## Plain-text document sources
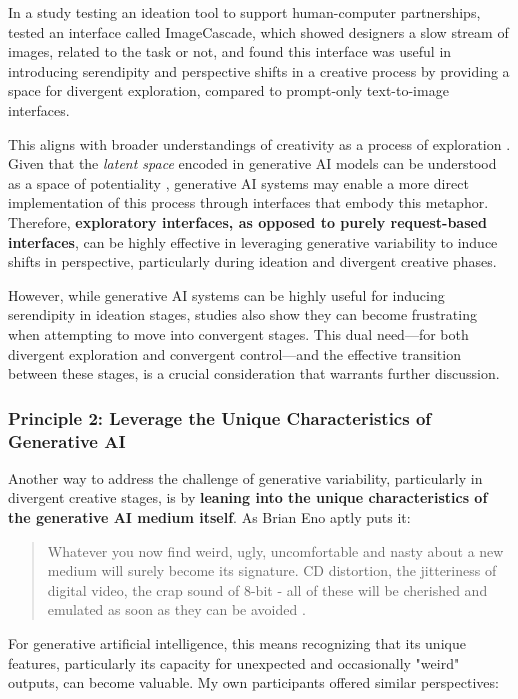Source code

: In a study testing an ideation tool to support human-computer partnerships, \cite{Koch2020-gx} tested an interface called ImageCascade, which showed designers a slow stream of images, related to the task or not, and found this interface was useful in introducing serendipity and perspective shifts in a creative process by providing a space for divergent exploration, compared to prompt-only text-to-image interfaces.

This aligns with broader understandings of creativity as a process of exploration \cite{Boden1998-yn, Wiggins2019-yj}. Given that the \textit{latent space} encoded in generative AI models can be understood as a space of potentiality \cite{Schaerf2024-gf}, generative AI systems may enable a more direct implementation of this process through interfaces that embody this metaphor. Therefore, \textbf{exploratory interfaces, as opposed to purely request-based interfaces}, can be highly effective in leveraging generative variability to induce shifts in perspective, particularly during ideation and divergent creative phases. 

However, while generative AI systems can be highly useful for inducing serendipity in ideation stages, studies also show they can become frustrating when attempting to move into convergent stages. This dual need—for both divergent exploration and convergent control—and the effective transition between these stages, is a crucial consideration that warrants further discussion.

\subsubsection{Principle 2: Leverage the Unique Characteristics of Generative AI}

Another way to address the challenge of generative variability, particularly in divergent creative stages, is by \textbf{leaning into the unique characteristics of the generative AI medium itself}. As Brian Eno aptly puts it:

\begin{quote}
    Whatever you now find weird, ugly, uncomfortable and nasty about a new medium will surely become its signature. CD distortion, the jitteriness of digital video, the crap sound of 8-bit - all of these will be cherished and emulated as soon as they can be avoided \cite{Eno2007-fl}.
\end{quote}

For generative artificial intelligence, this means recognizing that its unique features, particularly its capacity for unexpected and occasionally "weird" outputs, can become valuable. My own participants offered similar perspectives:

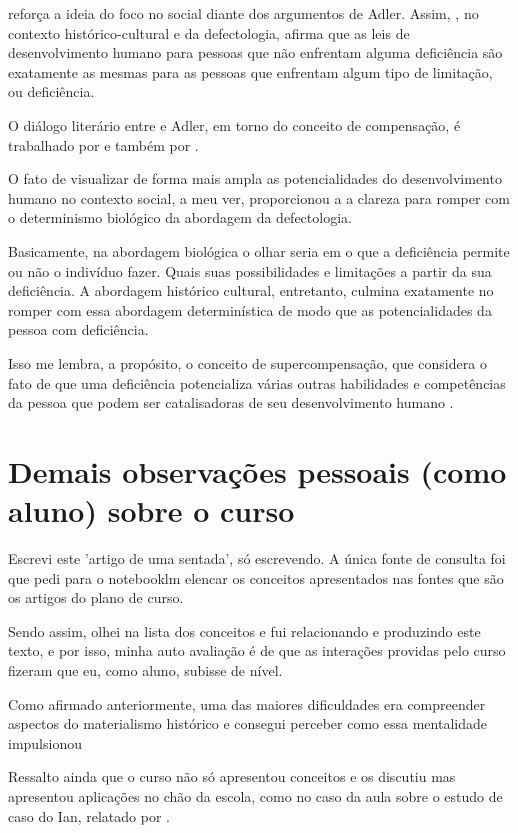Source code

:\documentclass{../../common-shared/cls/Article_Class_RevInfor}
\begin{document}
\Vig{} reforça a ideia do foco no social diante dos argumentos de Adler. Assim, \Vig{}, no contexto histórico-cultural e da defectologia, afirma que as leis de desenvolvimento humano para pessoas que não enfrentam alguma deficiência são exatamente as mesmas para as pessoas que enfrentam algum tipo de limitação, ou deficiência. 

O diálogo literário entre \Vig{} e Adler, em torno do
conceito de compensação, é trabalhado por 
e também por .

O fato de visualizar de forma mais ampla as potencialidades do
desenvolvimento humano no contexto social, a meu ver, proporcionou a
\Vig{} a clareza para romper com o determinismo biológico da abordagem
da defectologia.

Basicamente, na abordagem biológica o olhar seria em o que a
deficiência permite ou não o indivíduo fazer. Quais suas possibilidades
e limitações a partir da sua deficiência. A abordagem histórico cultural, entretanto,
culmina exatamente no romper com essa abordagem determinística de modo
que as potencialidades da pessoa com deficiência. 

Isso me lembra, a propósito, o conceito de supercompensação, que considera o
fato de que uma deficiência potencializa várias outras habilidades e
competências da pessoa que podem ser catalisadoras de seu
desenvolvimento humano \cite{dainez2014conceito,dainez2013concept}.

\section{Demais observações pessoais (como aluno)  sobre o curso}
Escrevi este 'artigo de uma sentada', só escrevendo. A única fonte de
consulta foi que pedi para o notebooklm elencar os conceitos
apresentados nas fontes que são os artigos do plano de curso.

Sendo assim, olhei na lista dos conceitos e fui relacionando e produzindo
este texto, e por isso, minha auto avaliação é de que as interações
providas pelo curso fizeram que eu, como aluno, subisse de nível.

Como afirmado anteriormente, uma das maiores dificuldades era
compreender aspectos do materialismo histórico e consegui perceber
como essa mentalidade impulsionou \Vig{}

Ressalto ainda que o curso não só apresentou conceitos e os discutiu
mas apresentou aplicações no chão da escola, como no caso da aula
sobre o estudo de caso do Ian, relatado por .
\end{document}
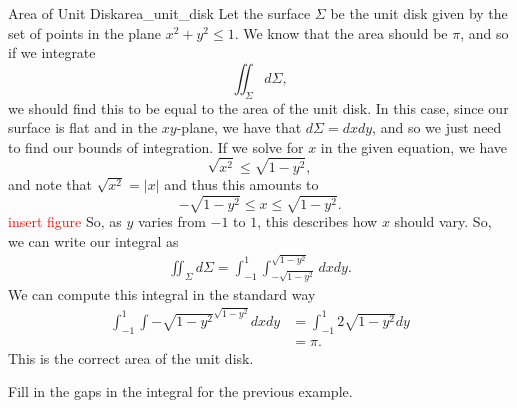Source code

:                                       \begin{ex}{Area of Unit Disk}{area_unit_disk}
                                      	Let the surface $\Sigma$ be the unit disk given by the set of points in the plane $x^2+y^2\leq 1$.  We know that the area should be $\pi$, and so if we integrate
                                      	\[
                                      	\iint_\Sigma d\Sigma, 
                                      	\]
                                      	we should find this to be equal to the area of the unit disk.  In this case, since our surface is flat and in the $xy$-plane, we have that $d\Sigma = dxdy$, and so we just need to find our bounds of integration.  If we solve for $x$ in the given equation, we have
                                      	\[
                                      	\sqrt{x^2} \leq \sqrt{1-y^2},
                                      	\]
                                      	and note that $\sqrt{x^2}=|x|$ and thus this amounts to
                                      	\[
                                      	-\sqrt{1-y^2}\leq x \leq \sqrt{1-y^2}.
                                      	\]
                                      	\textcolor{red}{insert figure}
                                      	So, as $y$ varies from $-1$ to $1$, this describes how $x$ should vary. So, we can write our integral as
                                      	\begin{align*}
                                      	\iint_\Sigma d\Sigma = \int_{-1}^1 \int_{-\sqrt{1-y^2}}^{\sqrt{1-y^2}} dxdy.
                                      	\end{align*}
                                      	We can compute this integral in the standard way 
                                      	\begin{align*}
                                      	\int_{-1}^1 \int{-\sqrt{1-y^2}}^{\sqrt{1-y^2}} dxdy &= \int_{-1}^1 2\sqrt{1-y^2}dy\\
                                      	&= \pi.
                                      	\end{align*}
                                      	This is the correct area of the unit disk.
                                      \end{ex}
                                      
                                      \begin{exercise}
                                      Fill in the gaps in the integral for the previous example.
                                      \end{exercise}
                                      

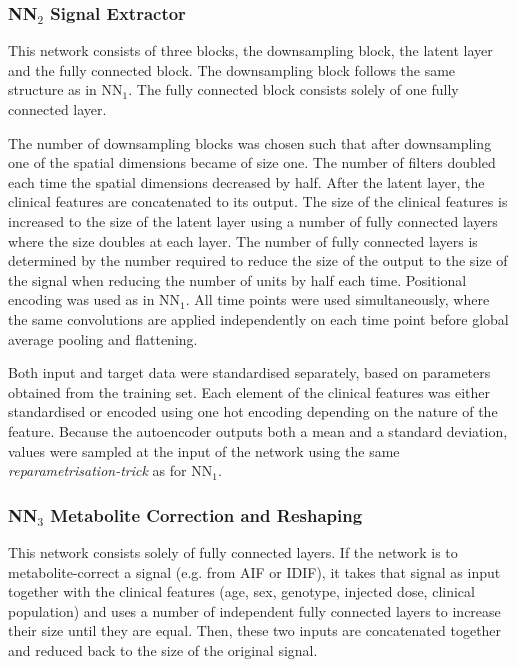         \subsubsection{\gls{NN}$_2$ Signal Extractor} \label{sec:NN2}
            This network consists of three blocks, the downsampling block, the latent layer and the fully connected block. The downsampling block follows the same structure as in \gls{NN}$_1$. The fully connected block consists solely of one fully connected layer.

            The number of downsampling blocks was chosen such that after downsampling one of the spatial dimensions became of size one. The number of filters doubled each time the spatial dimensions decreased by half. After the latent layer, the clinical features are concatenated to its output. The size of the clinical features is increased to the size of the latent layer using a number of fully connected layers where the size doubles at each layer. The number of fully connected layers is determined by the number required to reduce the size of the output to the size of the signal when reducing the number of units by half each time. Positional encoding was used as in \gls{NN}$_1$. All time points were used simultaneously, where the same convolutions are applied independently on each time point before global average pooling and flattening.

            Both input and target data were standardised separately, based on parameters obtained from the training set. Each element of the clinical features was either standardised or encoded using one hot encoding depending on the nature of the feature. Because the autoencoder outputs both a mean and a standard deviation, values were sampled at the input of the network using the same \textit{reparametrisation-trick} as for \gls{NN}$_1$.

        \subsubsection{\gls{NN}$_3$ Metabolite Correction and Reshaping} \label{sec:NN3}
            This network consists solely of fully connected layers. If the network is to metabolite-correct a signal (e.g. from \gls{AIF} or \gls{IDIF}), it takes that signal as input together with the clinical features (age, sex, genotype, injected dose, clinical population) and uses a number of independent fully connected layers to increase their size until they are equal. Then, these two inputs are concatenated together and reduced back to the size of the original signal.

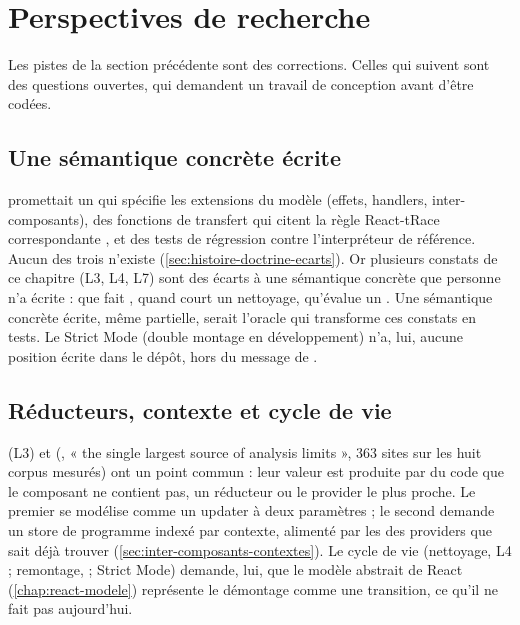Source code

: \section{Perspectives de recherche}
\label{sec:limites-perspectives-recherche}

Les pistes de la section précédente sont des corrections. Celles qui suivent sont des questions ouvertes, qui demandent un travail de conception avant d'être codées.

\subsection{Une sémantique concrète écrite}

 promettait un  qui spécifie les extensions du modèle (effets, handlers, inter-composants), des fonctions de transfert qui citent la règle React-tRace correspondante \cite{LeeAhnYi2025}, et des tests de régression contre l'interpréteur de référence. Aucun des trois n'existe (\cref{sec:histoire-doctrine-ecarts}). Or plusieurs constats de ce chapitre (L3, L4, L7) sont des écarts à une sémantique concrète que personne n'a écrite : que fait , quand court un nettoyage, qu'évalue un . Une sémantique concrète écrite, même partielle, serait l'oracle qui transforme ces constats en tests. Le Strict Mode (double montage en développement) n'a, lui, aucune position écrite dans le dépôt, hors du message de .

\subsection{Réducteurs, contexte et cycle de vie}

 (L3) et  (, « the single largest source of analysis limits », 363 sites sur les huit corpus mesurés) ont un point commun : leur valeur est produite par du code que le composant ne contient pas, un réducteur ou le provider le plus proche. Le premier se modélise comme un updater à deux paramètres ; le second demande un store de programme indexé par contexte, alimenté par les  des providers que  sait déjà trouver (\cref{sec:inter-composants-contextes}). Le cycle de vie (nettoyage, L4 ; remontage,  ; Strict Mode) demande, lui, que le modèle abstrait de React (\cref{chap:react-modele}) représente le démontage comme une transition, ce qu'il ne fait pas aujourd'hui.

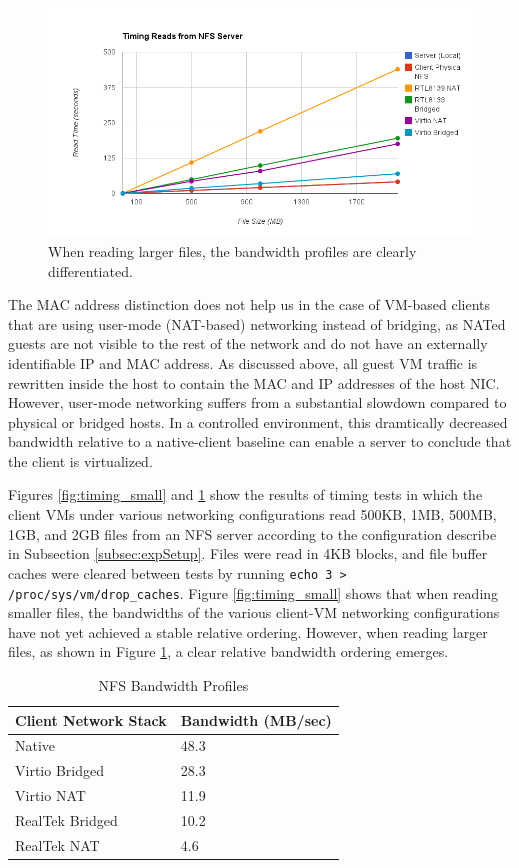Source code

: \documentclass[11pt,pdftex,twocolumn]{article}
\begin{document}
\begin{figure}[!ht]
	\center
		\includegraphics[scale=0.3]{timing_large.png}
	\caption{When reading larger files, the bandwidth profiles are clearly differentiated.}
	\label{fig:timing_large}
\end{figure}

The MAC address distinction does not help us in the case of VM-based clients that are using user-mode (NAT-based) networking instead of bridging, as NATed guests are not visible to the rest of the network and do not have an externally identifiable IP and MAC address. As discussed above, all guest VM traffic is rewritten inside the host to contain the MAC and IP addresses of the host NIC. However, user-mode networking suffers from a substantial slowdown compared to physical or bridged hosts. In a controlled environment, this dramtically decreased bandwidth relative to a native-client baseline can enable a server to conclude that the client is virtualized. 

Figures \ref{fig:timing_small} and \ref{fig:timing_large} show the results of timing tests in which the client VMs under various networking configurations read 500KB, 1MB, 500MB, 1GB, and 2GB files from an NFS server according to the configuration describe in Subsection \ref{subsec:expSetup}. Files were read in 4KB blocks, and file buffer caches were cleared between tests by running \texttt{echo 3 > /proc/sys/vm/drop\_caches}. Figure \ref{fig:timing_small} shows that when reading smaller files, the bandwidths of the various client-VM networking configurations have not yet achieved a stable relative ordering. However, when reading larger files, as shown in Figure \ref{fig:timing_large}, a clear relative bandwidth ordering emerges.

\begin{table}[!ht]
	\centering
		\begin{tabular}{|l|l|}
			\hline
			\textbf{Client Network Stack} & \textbf{Bandwidth} (MB/sec) \\
			\hline
			Native & 48.3 \\
			Virtio Bridged & 28.3 \\
			Virtio NAT & 11.9 \\
			RealTek Bridged & 10.2 \\
			RealTek NAT & 4.6 \\
			\hline
		\end{tabular}
	\caption{NFS Bandwidth Profiles}
	\label{tab:NFSBandwidthProfiles}
\end{table}
\end{document}
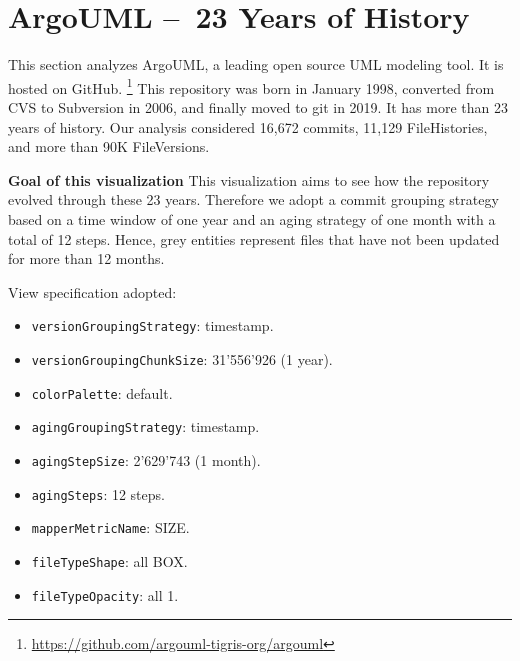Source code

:\section{ArgoUML – 23 Years of History}
This section analyzes ArgoUML, a leading open source UML modeling tool. 
It is hosted on GitHub. \footnote{\url{https://github.com/argouml-tigris-org/argouml}}
This repository was born in January 1998, converted from CVS to Subversion in 2006, and finally moved to git in 2019.
It has more than 23 years of history. 
Our analysis considered 16,672 commits, 11,129 FileHistories, and more than 90K FileVersions. 

\bigbreak
\label{subsec:view4}
\textbf{Goal of this visualization}
This visualization aims to see how the repository evolved through these 23 years. Therefore we adopt a commit grouping strategy based on a time window of one year and an aging strategy of one month with a total of 12 steps. Hence, grey entities represent files that have not been updated for more than 12 months. 


View specification adopted: 
\begin{itemize}
    \item \texttt{versionGroupingStrategy}: timestamp.
    \item \texttt{versionGroupingChunkSize}: 31'556'926 (1 year). 
    \item \texttt{colorPalette}: default.
    \item \texttt{agingGroupingStrategy}: timestamp.
    \item \texttt{agingStepSize}: 2'629'743 (1 month).
    \item \texttt{agingSteps}: 12 steps.
    \item \texttt{mapperMetricName}: SIZE. 
    \item \texttt{fileTypeShape}: all BOX. 
    \item \texttt{fileTypeOpacity}: all 1. 
\end{itemize}

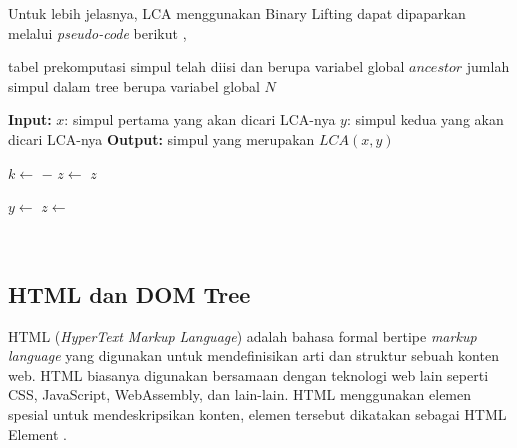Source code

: \documentclass[12pt,a4paper]{article}
\begin{document}
Untuk lebih jelasnya, LCA menggunakan Binary Lifting dapat dipaparkan melalui \textit{pseudo-code} berikut \cite{cp-cses-book},
\begin{algorithm}[H]
    \caption{Solusi kueri LCA menggunakan teknik Binary Lifting} \label{alg:lca-binlift}
    \begin{algorithmic}
        \Require tabel prekomputasi simpul telah diisi dan berupa variabel global $ancestor$
        \Require jumlah simpul dalam tree berupa variabel global $N$
        \Statex

            \State \textbf{Input:} \; $x$: simpul pertama yang akan dicari LCA-nya
            \State \qquad \qquad $y$: simpul kedua yang akan dicari LCA-nya
            \State \textbf{Output:} simpul yang merupakan $LCA(x, y)$
            \Statex

                \State \Return {}
            \EndIf
            
            \Statex

            \State $k \gets $  $ - $ 
            \State $z \gets $  
                \State \Return $z$
            \EndIf

            \Statex

                    \State $y \gets $ 
                    \State $z \gets $ 
                \EndIf
            \EndFor
            \State \Return {}
        \EndFunction

    \end{algorithmic}
\end{algorithm} \\


\subsection{HTML dan DOM Tree}

HTML (\textit{HyperText Markup Language}) adalah bahasa formal bertipe \textit{markup language} yang digunakan untuk mendefinisikan
arti dan struktur sebuah konten web. HTML biasanya digunakan bersamaan dengan teknologi web lain seperti CSS, JavaScript, WebAssembly, dan lain-lain.
HTML menggunakan elemen spesial untuk mendeskripsikan konten, elemen tersebut dikatakan sebagai HTML Element \cite{mozilla-html}. \\
\end{document}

## WHAT THE EXERCISE ASKS
Starting with the first line of the data, transcribe every line exactly through the one containing "prompt-only text-to-image interfaces.". No pictures go in.

## EXERCISE SOLUTION
Source code

: In a study testing an ideation tool to support human-computer partnerships, \cite{Koch2020-gx} tested an interface called ImageCascade, which showed designers a slow stream of images, related to the task or not, and found this interface was useful in introducing serendipity and perspective shifts in a creative process by providing a space for divergent exploration, compared to prompt-only text-to-image interfaces.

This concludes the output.